The two co-I's of the grant, Nirav Merchant and Eric Lyons, are life scientists here at UA and offer the course "Applied Concepts in Cyberinfrastructure". They had found that researchers were "actively avoiding advanced computing for their research projects because they viewed it as inflexible, complicated, frustrating, and time-consuming."

CyVerse offers:
1. Cloud computing
2. Data storage
3. Support

# Why should an astronomer care about it?

CyVerse cyberinfrastructure has the serendipitous effect of providing computational resources to basically anyone here at UA and >8,000 participating institutions. 

Possible reasons to care: 
1. If you have computational needs that are greater than what your office machines can provide, but less than what would usually pass for HPC jobs
2. If you want to calculate something now, and don't want to put your job in a queue
3. Very flexible for access remotely or from low-performance machines (basically all you need to do is 'ssh')
4. This infrastructure serves as a lead-in for addressing needs that span the community, like interoperability and reproducibility.

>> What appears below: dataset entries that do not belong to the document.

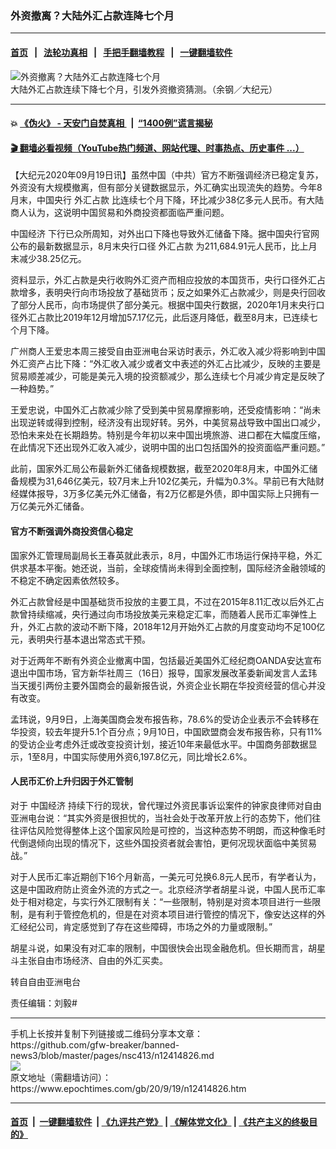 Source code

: ### 外资撤离？大陆外汇占款连降七个月
------------------------

#### [首页](https://github.com/gfw-breaker/banned-news3/blob/master/README.md) &nbsp;&nbsp;|&nbsp;&nbsp; [法轮功真相](https://github.com/begood0513/basic/blob/master/README.md)  &nbsp;&nbsp;|&nbsp;&nbsp; [手把手翻墙教程](https://github.com/gfw-breaker/guides/wiki)  &nbsp;&nbsp;|&nbsp;&nbsp; [一键翻墙软件](https://github.com/gfw-breaker/nogfw/blob/master/README.md)  



<div><img alt="外资撤离？大陆外汇占款连降七个月" class="attachment-djy_600_400 size-djy_600_400 wp-post-image" src="https://i.epochtimes.com/assets/uploads/2015/09/150817095134100615-600x400.jpg"/>
<div class="caption">
 大陆外汇占款连续下降七个月，引发外资撤资猜测。（余钢／大纪元）
</div></div><hr/>

#### 💥 [《伪火》 - 天安门自焚真相 ](http://158.247.195.190:10000/videos/blog/weihuo.html)&nbsp; |&nbsp; [“1400例”谎言揭秘  ](http://158.247.195.190:10000/videos/blog/jiexi1400.html)

#### [ 🎬  翻墙必看视频（YouTube热门频道、网站代理、时事热点、历史事件 ...）](https://github.com/gfw-breaker/links/blob/master/banned.md)

<div><p>
 【大纪元2020年09月19日讯】虽然中国（中共）官方不断强调经济已稳定复苏，外资没有大规模撤离，但有部分关键数据显示，外汇确实出现流失的趋势。今年8月末，中国央行
 <ok href="https://www.epochtimes.com/gb/tag/%E5%A4%96%E6%B1%87%E5%8D%A0%E6%AC%BE.html">
  外汇占款
 </ok>
 比连续七个月下降，环比减少38亿多元人民币。有大陆商人认为，这说明中国贸易和外商投资都面临严重问题。
</p>
<p>
 <ok href="https://www.epochtimes.com/gb/tag/%E4%B8%AD%E5%9B%BD%E7%BB%8F%E6%B5%8E.html">
  中国经济
 </ok>
 下行已众所周知，对外出口下降也导致外汇储备下降。据中国央行官网公布的最新数据显示，8月末央行口径
 <ok href="https://www.epochtimes.com/gb/tag/%E5%A4%96%E6%B1%87%E5%8D%A0%E6%AC%BE.html">
  外汇占款
 </ok>
 为211,684.91元人民币，比上月末减少38.25亿元。
</p>
<p>
 资料显示，外汇占款是央行收购外汇资产而相应投放的本国货币，央行口径外汇占款增多，表明央行向市场投放了基础货币；反之如果外汇占款减少，则是央行回收了部分人民币，向市场提供了部分美元。根据中国央行数据，2020年1月末央行口径外汇占款比2019年12月增加57.17亿元，此后逐月降低，截至8月末，已连续七个月下降。
</p>
<p>
 广州商人王爱忠本周三接受自由亚洲电台采访时表示，外汇收入减少将影响到中国外汇资产占比下降：“外汇收入减少或者文中表述的外汇占比减少，反映的主要是贸易顺差减少，可能是美元入境的投资额减少，那么连续七个月减少肯定是反映了一种趋势。”
</p>
<p>
 王爱忠说，中国外汇占款减少除了受到美中贸易摩擦影响，还受疫情影响：“尚未出现逆转或得到控制，经济没有出现好转。另外，中美贸易战导致中国出口减少，恐怕未来处在长期趋势。特别是今年初以来中国出境旅游、进口都在大幅度压缩，在此情况下还出现外汇收入减少，说明中国的出口包括国外的投资面临严重问题。”
</p>
<p>
 此前，国家外汇局公布最新外汇储备规模数据，截至2020年8月末，中国外汇储备规模为31,646亿美元，较7月末上升102亿美元，升幅为0.3%。早前已有大陆财经媒体报导，3万多亿美元外汇储备，有2万亿都是外债，即中国实际上只拥有一万亿美元外汇储备。
</p>
<h4>
 官方不断强调外商投资信心稳定
</h4>
<p>
 国家外汇管理局副局长王春英就此表示，8月，中国外汇市场运行保持平稳，外汇供求基本平衡。她还说，当前，全球疫情尚未得到全面控制，国际经济金融领域的不稳定不确定因素依然较多。
</p>
<p>
 外汇占款曾经是中国基础货币投放的主要工具，不过在2015年8.11汇改以后外汇占款曾持续缩减，央行通过向市场投放美元来稳定汇率，而随着人民币汇率弹性上升，外汇占款的波动不断下降，2018年12月开始外汇占款的月度变动均不足100亿元，表明央行基本退出常态式干预。
</p>
<p>
 对于近两年不断有外资企业撤离中国，包括最近美国外汇经纪商OANDA安达宣布退出中国市场，官方新华社周三（16日）报导，国家发展改革委新闻发言人孟玮当天援引两份主要外国商会的最新报告说，外资企业长期在华投资经营的信心并没有改变。
</p>
<p>
 孟玮说，9月9日，上海美国商会发布报告称，78.6%的受访企业表示不会转移在华投资，较去年提升5.1个百分点；9月10日，中国欧盟商会发布报告称，只有11%的受访企业考虑外迁或改变投资计划，接近10年来最低水平。中国商务部数据显示，1至8月，中国实际使用外资6,197.8亿元，同比增长2.6%。
</p>
<h4>
 人民币汇价上升归因于外汇管制
</h4>
<p>
 对于
 <ok href="https://www.epochtimes.com/gb/tag/%E4%B8%AD%E5%9B%BD%E7%BB%8F%E6%B5%8E.html">
  中国经济
 </ok>
 持续下行的现状，曾代理过外资民事诉讼案件的钟家良律师对自由亚洲电台说：“其实外资是很担忧的，当社会处于改革开放上行的态势下，他们往往评估风险觉得整体上这个国家风险是可控的，当这种态势不明朗，而这种像毛时代倒退倾向出现的情况下，这些外国投资者就会害怕，更何况现状面临中美贸易战。”
</p>
<p>
 对于人民币汇率近期创下16个月新高，一美元可兑换6.8元人民币，有学者认为，这是中国政府防止资金外流的方式之一。北京经济学者胡星斗说，中国人民币汇率处于相对稳定，与实行外汇限制有关：“一些限制，特别是对资本项目进行一些限制，是有利于管控危机的，但是在对资本项目进行管控的情况下，像安达这样的外汇经纪公司，肯定感觉到了存在这些障碍，市场之外的力量或限制。”
</p>
<p>
 胡星斗说，如果没有对汇率的限制，中国很快会出现金融危机。但长期而言，胡星斗主张自由市场经济、自由的外汇买卖。
</p>
<p>
 转自自由亚洲电台
</p>
<p>
 责任编辑：刘毅#
</p>
</div>
<hr/>
手机上长按并复制下列链接或二维码分享本文章：<br/>
https://github.com/gfw-breaker/banned-news3/blob/master/pages/nsc413/n12414826.md <br/>
<a href='https://github.com/gfw-breaker/banned-news3/blob/master/pages/nsc413/n12414826.md'><img src='https://github.com/gfw-breaker/banned-news3/blob/master/pages/nsc413/n12414826.md.png'/></a> <br/>
原文地址（需翻墙访问）：https://www.epochtimes.com/gb/20/9/19/n12414826.htm


------------------------
#### [首页](https://github.com/gfw-breaker/banned-news3/blob/master/README.md) &nbsp;|&nbsp; [一键翻墙软件](https://github.com/gfw-breaker/nogfw/blob/master/README.md) &nbsp;| [《九评共产党》](https://github.com/gfw-breaker/9ping.md/blob/master/README.md#九评之一评共产党是什么) | [《解体党文化》](https://github.com/gfw-breaker/jtdwh.md/blob/master/README.md) | [《共产主义的终极目的》](https://github.com/gfw-breaker/gczydzjmd.md/blob/master/README.md)


<img src='http://gfw-breaker.win/banned-news3/pages/nsc413/n12414826.md' width='0px' height='0px'/>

I (Eckhart) first heard about it at a Software Carpentry workshop. CyVerse made a brief appearance at a talk at the Internal Symposium in fall 2016. 

Using CyVerse computational resources, I performed MCMC and image-processing-related computations for three publications either published or in prep.). Using resources for which I did not require any extra human approval, it has shortened high-contrast imaging dataset reductions from >10 hours of wall time to ~30-40 minutes by distributing the jobs across several cores.

Ya-Lin Wu (grad student close to graduating) and Jared Males (new research professor here) used CyVerse to do image processing involving frame-by-frame parameterization and subtraction of host star PSFs, and fake planet injection for determination of sensitivity or brightnesses. In Males' case, this shortened reduction times from four months to two days. (This was actually a project of the "Applied Concepts in Cyberinfrastructure" class.)

See, for example,

### Cloud computing:

 - [This article](http://www.cyverse.org/single-post/2016/03/17/In-Search-of-a-Planet) on Males et al.'s work with CyVerse. There's also a video featuring the work done by "Jared Malice" et al. [here](https://www.youtube.com/watch?v=8tILpvMINYU&feature=youtu.be).
 - 'High-Contrast Imaging in the Cloud with klipReduce and Findr' (Haug-Baltzell+ 2016)
 - 'An ALMA and MagAO Study of the Substellar Companion GQ Lup B' (Wu+ 2017)

### Data curation:

[This arXiv post](https://arxiv.org/pdf/1802.03629.pdf) from two days ago is about [Astrolabe](http://astrolabe.arizona.edu), an outgrowth of CyVerse to curate astronomical data and prevent it from "going dark". (Ben Weiner is involved in this.)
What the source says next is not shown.